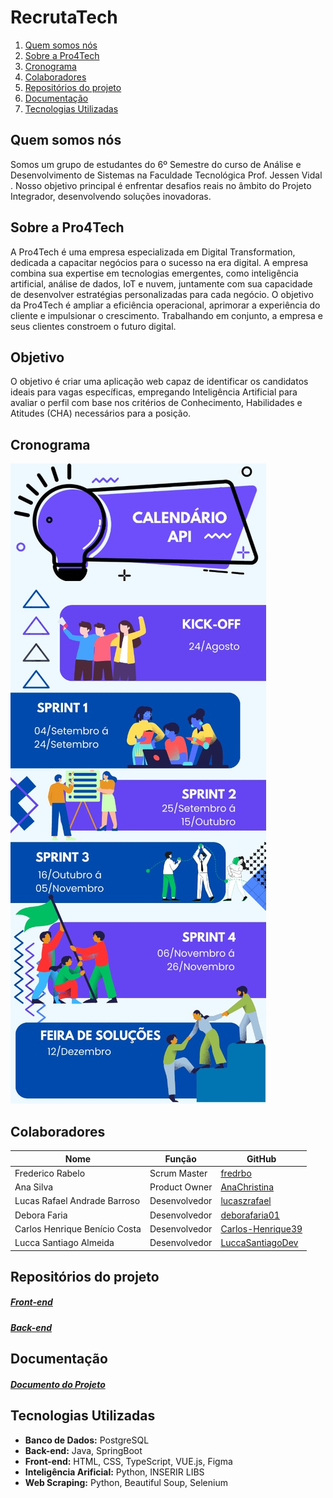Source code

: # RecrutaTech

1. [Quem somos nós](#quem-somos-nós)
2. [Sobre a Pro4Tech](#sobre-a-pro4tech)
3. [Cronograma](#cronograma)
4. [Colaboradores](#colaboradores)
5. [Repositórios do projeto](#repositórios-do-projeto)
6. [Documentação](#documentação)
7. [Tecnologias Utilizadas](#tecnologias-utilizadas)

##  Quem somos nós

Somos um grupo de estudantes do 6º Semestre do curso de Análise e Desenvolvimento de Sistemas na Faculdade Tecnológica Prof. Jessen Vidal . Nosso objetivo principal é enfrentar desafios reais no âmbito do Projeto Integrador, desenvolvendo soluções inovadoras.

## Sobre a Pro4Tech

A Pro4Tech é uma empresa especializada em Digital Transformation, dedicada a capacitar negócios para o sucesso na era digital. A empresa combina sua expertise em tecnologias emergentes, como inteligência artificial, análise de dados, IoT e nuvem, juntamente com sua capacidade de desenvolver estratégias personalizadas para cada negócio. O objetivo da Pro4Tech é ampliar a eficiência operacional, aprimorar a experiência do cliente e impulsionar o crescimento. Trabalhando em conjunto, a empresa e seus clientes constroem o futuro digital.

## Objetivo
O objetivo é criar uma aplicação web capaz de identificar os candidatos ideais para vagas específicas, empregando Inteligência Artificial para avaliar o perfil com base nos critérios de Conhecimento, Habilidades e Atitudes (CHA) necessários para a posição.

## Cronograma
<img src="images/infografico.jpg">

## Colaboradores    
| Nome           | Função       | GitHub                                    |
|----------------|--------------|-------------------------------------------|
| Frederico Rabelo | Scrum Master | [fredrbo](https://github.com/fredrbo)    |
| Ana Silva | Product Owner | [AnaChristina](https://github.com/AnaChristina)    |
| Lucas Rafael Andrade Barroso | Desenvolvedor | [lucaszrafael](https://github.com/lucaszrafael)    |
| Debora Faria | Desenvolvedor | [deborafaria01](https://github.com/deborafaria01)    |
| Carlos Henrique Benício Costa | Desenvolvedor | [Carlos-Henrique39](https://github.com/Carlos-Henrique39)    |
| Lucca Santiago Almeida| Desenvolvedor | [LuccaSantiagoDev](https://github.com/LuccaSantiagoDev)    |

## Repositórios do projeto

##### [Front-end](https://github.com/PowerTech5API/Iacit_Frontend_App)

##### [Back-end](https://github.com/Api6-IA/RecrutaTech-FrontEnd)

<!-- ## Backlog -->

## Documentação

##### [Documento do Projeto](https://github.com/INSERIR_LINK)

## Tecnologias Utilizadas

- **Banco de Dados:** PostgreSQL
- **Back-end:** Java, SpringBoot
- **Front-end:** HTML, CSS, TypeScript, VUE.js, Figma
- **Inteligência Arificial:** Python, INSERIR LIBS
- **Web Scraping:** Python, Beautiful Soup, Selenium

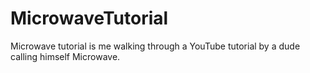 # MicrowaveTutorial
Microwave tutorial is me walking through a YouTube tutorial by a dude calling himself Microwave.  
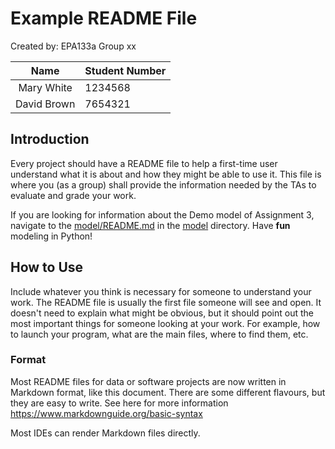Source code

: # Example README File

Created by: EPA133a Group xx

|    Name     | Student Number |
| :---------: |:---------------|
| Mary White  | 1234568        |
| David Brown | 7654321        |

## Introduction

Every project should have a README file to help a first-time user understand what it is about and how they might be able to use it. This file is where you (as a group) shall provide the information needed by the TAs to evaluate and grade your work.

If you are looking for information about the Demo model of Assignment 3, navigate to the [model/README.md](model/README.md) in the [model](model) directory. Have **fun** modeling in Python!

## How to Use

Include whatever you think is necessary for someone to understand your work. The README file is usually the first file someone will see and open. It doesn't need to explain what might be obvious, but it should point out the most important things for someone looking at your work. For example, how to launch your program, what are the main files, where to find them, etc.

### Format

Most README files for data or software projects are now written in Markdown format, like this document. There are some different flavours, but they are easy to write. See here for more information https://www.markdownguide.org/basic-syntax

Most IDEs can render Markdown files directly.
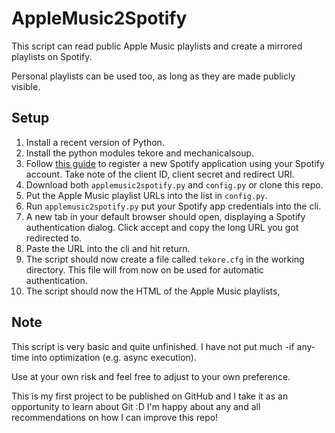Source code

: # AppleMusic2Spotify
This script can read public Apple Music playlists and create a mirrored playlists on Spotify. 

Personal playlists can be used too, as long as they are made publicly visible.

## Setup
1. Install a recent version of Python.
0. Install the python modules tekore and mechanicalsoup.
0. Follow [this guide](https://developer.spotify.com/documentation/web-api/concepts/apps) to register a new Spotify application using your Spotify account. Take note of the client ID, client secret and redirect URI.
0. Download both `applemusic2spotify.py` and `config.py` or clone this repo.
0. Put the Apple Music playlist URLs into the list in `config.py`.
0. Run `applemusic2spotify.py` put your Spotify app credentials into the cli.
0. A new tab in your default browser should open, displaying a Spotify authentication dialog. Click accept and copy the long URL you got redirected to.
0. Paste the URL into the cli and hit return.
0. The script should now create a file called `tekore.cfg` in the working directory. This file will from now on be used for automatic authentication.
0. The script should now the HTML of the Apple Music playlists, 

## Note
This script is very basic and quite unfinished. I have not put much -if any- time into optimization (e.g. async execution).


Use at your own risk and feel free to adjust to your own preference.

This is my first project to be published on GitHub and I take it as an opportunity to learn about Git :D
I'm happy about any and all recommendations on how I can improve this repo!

About this exercise: Going by the entries above, repeat exactly the lines that start at the line with "Most IDEs can render Markdown files directly." and go on through the line with "1. Install a recent version of Python.". Pictures are not part of the copy.

Result of the task:
Most IDEs can render Markdown files directly.
Source code

: # AppleMusic2Spotify
This script can read public Apple Music playlists and create a mirrored playlists on Spotify. 

Personal playlists can be used too, as long as they are made publicly visible.

## Setup
1. Install a recent version of Python.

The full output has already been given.